When using the GARCH model, should you subtract the mean (if it's none-zero) from your observations? My understanding is the squared observation is a proxy for variance in GARCH models.  If the data itself has a non-zero mean, does it make sense to transform the data beforehand by subtracting the mean from each point before hand?
 A: Consider a GARCH(1,1) model for a time series $x_t$ with conditional mean $\mu_t$ and conditional variance $\sigma_t^2$:
\begin{aligned}
x_t &= \mu_t+u_t, \\
u_t &= \sigma_t \varepsilon_t, \\
\sigma_t^2 &= \omega + \alpha_1 u_{t-1}^2 + \beta_1 \sigma_{t-1}^2, \\
\varepsilon_t &\sim i.i.d.(0,1).
\end{aligned}
The model includes a specification of the conditional mean and the conditional variance. 

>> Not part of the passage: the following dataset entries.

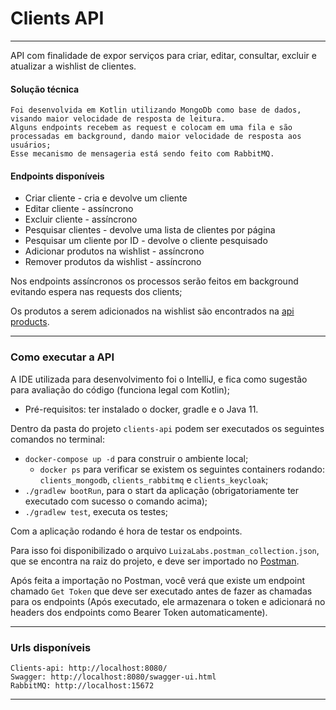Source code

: # Clients API

---
API com finalidade de expor serviços para criar, editar, consultar, excluir e atualizar a wishlist de clientes.

#### Solução técnica
    Foi desenvolvida em Kotlin utilizando MongoDb como base de dados, visando maior velocidade de resposta de leitura.
    Alguns endpoints recebem as request e colocam em uma fila e são processadas em background, dando maior velocidade de resposta aos usuários;
    Esse mecanismo de mensageria está sendo feito com RabbitMQ.

#### Endpoints disponíveis
    
* Criar cliente - cria e devolve um cliente
* Editar cliente - assíncrono
* Excluir cliente - assíncrono
* Pesquisar clientes - devolve uma lista de clientes por página 
* Pesquisar um cliente por ID - devolve o cliente pesquisado
* Adicionar produtos na wishlist - assíncrono
* Remover produtos da wishlist - assíncrono

Nos endpoints assíncronos os processos serão feitos em background evitando espera nas requests dos clients; 

Os produtos a serem adicionados na wishlist são encontrados na [api products](https://gist.github.com/Bgouveia/9e043a3eba439489a35e70d1b5ea08ec).

---

### Como executar a API

A IDE utilizada para desenvolvimento foi o IntelliJ, e fica como sugestão para avaliação do código (funciona legal com Kotlin);

* Pré-requisitos: ter instalado o docker, gradle e o Java 11.
  
Dentro da pasta do projeto `clients-api` podem ser executados os seguintes comandos no terminal:

* `docker-compose up -d` para construir o ambiente local;
    * `docker ps` para verificar se existem os seguintes containers rodando: `clients_mongodb`, `clients_rabbitmq` e `clients_keycloak`;
* `./gradlew bootRun`, para o start da aplicação (obrigatoriamente ter executado com sucesso o comando acima);
* `./gradlew test`, executa os testes;

Com a aplicação rodando é hora de testar os endpoints. 

Para isso foi disponibilizado o arquivo `LuizaLabs.postman_collection.json`,
que se encontra na raiz do projeto, e deve ser importado no [Postman](https://www.postman.com/downloads/). 

Após feita a importação no Postman, você verá que existe um endpoint chamado `Get Token` que deve ser executado antes de fazer as chamadas
para os endpoints (Após executado, ele armazenara o token e adicionará no headers dos endpoints como Bearer Token automaticamente). 
___

### Urls disponíveis

    Clients-api: http://localhost:8080/
    Swagger: http://localhost:8080/swagger-ui.html
    RabbitMQ: http://localhost:15672

___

My understanding is the squared observation is a proxy for variance in GARCH models.  

Unless you explicitly assume the data to have zero mean, squared observations $x_t^2$ are not proxies for variance; squared model residuals $u_t^2$ are (you find them in the equation for $\sigma_t^2$).

If the data itself has a non-zero mean, does it make sense to transform the data beforehand by subtracting the mean from each point before hand?

No, you do not need to do that. 
You do not need to preprocess the data to remove the mean since you can specify the mean equation within the model. In your case, it would be $\mu_t=\mu$ (a constant).